“Let us dare to read, think, speak and write.” John Adams
John Adams is best known today for a presidency cut short by the Alien and Sedition Acts. In truth, he was the greatest expert on government in the colonies … at least until James Madison stepped to the forefront. Harvard educated, Adams was a champion of the founding principles, a firm proponent of Enlightenment teachings, and a constitutional scholar. He was a pious man of honor and character. He could be argumentative and self-righteous, but he was generally correct in his positions.

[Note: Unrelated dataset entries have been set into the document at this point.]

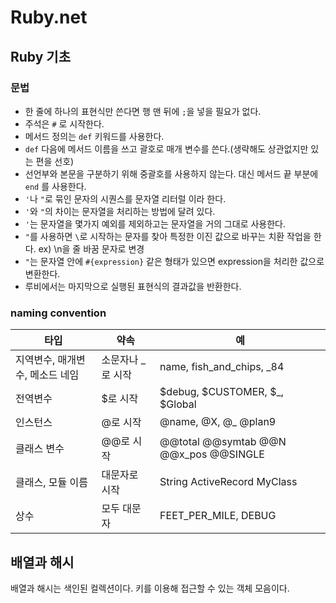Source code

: # Ruby.net

## Ruby 기초
### 문법
- 한 줄에 하나의 표현식만 쓴다면 행 맨 뒤에 `;`을 넣을 필요가 없다.
- 주석은 `#` 로 시작한다.
- 메서드 정의는 `def` 키워드를 사용한다.
- `def` 다음에 메서드 이름을 쓰고 괄호로 매개 변수를 쓴다.(생략해도 상관없지만 있는 편을 선호)
- 선언부와 본문을 구분하기 위해 중괄호를 사용하지 않는다. 대신 메서드 끝 부분에 `end` 를 사용한다.
- `'`나 `"`로 묶인 문자의 시퀀스를 문자열 리터럴 이라 한다.
- `'`와 `"`의 차이는 문자열을 처리하는 방법에 달려 있다.
- `'`는 문자열을 몇가지 예외를 제외하고는 문자열을 거의 그대로 사용한다.
- `"`를 사용하면 `\`로 시작하는 문자를 찾아 특정한 이진 값으로 바꾸는 치환 작업을 한다. ex) \n을 줄 바꿈 문자로 변경
- `"`는 문자열 안에 `#{expression}` 같은 형태가 있으면 expression을 처리한 값으로 변환한다.
- 루비에서는 마지막으로 실행된 표현식의 결과값을 반환한다.

### naming convention
|타입|약속|예|
|---|---|---|
|지역변수, 매개변수, 메소드 네임|소문자나 _로 시작|name, fish_and_chips, _84|
|전역변수|$로 시작|$debug, $CUSTOMER, $_, $Global|
|인스턴스|@로 시작|@name, @X, @_ @plan9|
|클래스 변수|@@로 시작|@@total @@symtab @@N @@x_pos @@SINGLE|
|클래스, 모듈 이름|대문자로 시작|String ActiveRecord MyClass|
|상수|모두 대문자|FEET_PER_MILE, DEBUG|

## 배열과 해시
배열과 해시는 색인된 컬렉션이다. 키를 이용해 접근할 수 있는 객체 모음이다.
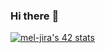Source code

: ### Hi there :wave:
<a href="https://profile.intra.42.fr/users/mel-jira"><img src="https://badge.mediaplus.ma/darkblue/mel-jira" alt="mel-jira's 42 stats" /></a>

<!--
**hsaktiwy/hsaktiwy** is a :sparkles: _special_ :sparkles: repository because its `README.md` (this file) appears on your GitHub profile.

Here are some ideas to get you started:

- :telescope: I’m currently working on ...
- :seedling: I’m currently learning ...
- :people_with_bunny_ears_partying: I’m looking to collaborate on ...
- :thinking: I’m looking for help with ...
- :speech_balloon: Ask me about ...
- :mailbox: How to reach me: ...
- :smile: Pronouns: ...
- :zap: Fun fact: ...
-->
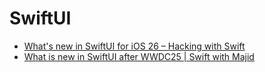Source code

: # SwiftUI

- [What's new in SwiftUI for iOS 26 – Hacking with Swift](https://www.hackingwithswift.com/articles/278/whats-new-in-swiftui-for-ios-26)
- [What is new in SwiftUI after WWDC25 | Swift with Majid](https://swiftwithmajid.com/2025/06/10/what-is-new-in-swiftui-after-wwdc25/)
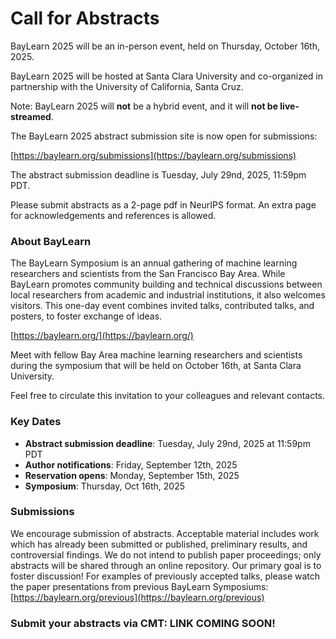 # Call for Abstracts #

BayLearn 2025 will be an in-person event, held on Thursday, October 16th, 2025.

BayLearn 2025 will be hosted at Santa Clara University and co-organized in partnership with the University of California, Santa Cruz.

Note: BayLearn 2025 will **not** be a hybrid event, and it will **not be live-streamed**.

The BayLearn 2025 abstract submission site is now open for submissions:

[https://baylearn.org/submissions](https://baylearn.org/submissions)

The abstract submission deadline is Tuesday, July 29nd, 2025, 11:59pm PDT.

Please submit abstracts as a 2-page pdf in NeurIPS format. An extra page for acknowledgements and references is allowed.


### About BayLearn

The BayLearn Symposium is an annual gathering of machine learning researchers and scientists from the San Francisco Bay Area. While BayLearn promotes community building and technical discussions between local researchers from academic and industrial institutions, it also welcomes visitors. This one-day event combines invited talks, contributed talks, and posters, to foster exchange of ideas.

[https://baylearn.org/](https://baylearn.org/)

Meet with fellow Bay Area machine learning researchers and scientists during the symposium that will be held on October 16th, at Santa Clara University.

Feel free to circulate this invitation to your colleagues and relevant contacts.

### Key Dates
* **Abstract submission deadline**: Tuesday, July 29nd, 2025 at 11:59pm PDT
* **Author notifications**: Friday, September 12th, 2025
* **Reservation opens**: Monday, September 15th, 2025
* **Symposium**: Thursday, Oct 16th, 2025

### Submissions

We encourage submission of abstracts. Acceptable material includes work which has already been submitted or published, preliminary results, and controversial findings. We do not intend to publish paper proceedings; only abstracts will be shared through an online repository. Our primary goal is to foster discussion!  For examples of previously accepted talks, please watch the paper presentations from previous BayLearn Symposiums: [https://baylearn.org/previous](https://baylearn.org/previous)


### Submit your abstracts via CMT: LINK COMING SOON!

Adams was an early and fervent advocate for independence. He opposed the Stamp Act in speeches, articles, and a widely circulated dissertation (Essay on the Canon and Feudal Law). He served in the first and second Continental Congresses, where he was engaged in over ninety committees, many of which he chaired. Adams nominated George Washington to be commander-in-chief, and headed the Board of War and Ordnance, which was responsible for supplying Washington’s army. He succeeded in getting an early resolution passed for independence that eventually led to the Declaration, and then served on the committee that wrote the Declaration of Independence. Twice during the war he served as an envoy in Europe. In later Years, Thomas Jefferson said that Adams was “the pillar of [the Declaration’s] support on the floor of Congress, its ablest advocate and defender against the multifarious assaults it encountered.”

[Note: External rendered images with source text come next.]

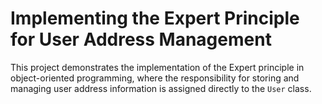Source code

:# Implementing the Expert Principle for User Address Management

This project demonstrates the implementation of the Expert 
principle in object-oriented programming, 
where the responsibility for storing and managing user address 
information is assigned directly to the `User` class.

Despite his flawless revolutionary credentials, Adams’ greatest contributions were as a thinker and writer. In 1772, he wrote Dispute with America, From Its Origin, in 1754, to the Present Time, arguing effectively against British imperial policy. His 1776, Thoughts on Government influenced numerous state constitutions. The treatise defended bicameralism, and argued for separation of power between three branches with checks and balances. In 1780, Adams largely wrote the Massachusetts state constitution, which included a strong executive with limited veto authority and a bicameral legislature. While in London (1787), Adams published his book, A Defence of the Constitutions of Government of the United States, which was so popular with delegates to the Constitutional Convention that Adams could almost be considered the fifty-sixth delegate. Adams stridently pushed the idea of “checks and balances” and his thinking had a strong influence on James Madison.
The phrase checks and balances has become so commonplace, it is often spoken as if it were a single word, but in the eighteen century, it was two distinctly different concepts. John Adams may have been the first to put the words together in his, A Defense of the Constitutions of Government of the United States, but balances and checks is the phrase used in The Federalist, and that is the sequence Madison would have thought appropriate. First balance powers between the branches of government, and then place checks on those powers so they are not abused.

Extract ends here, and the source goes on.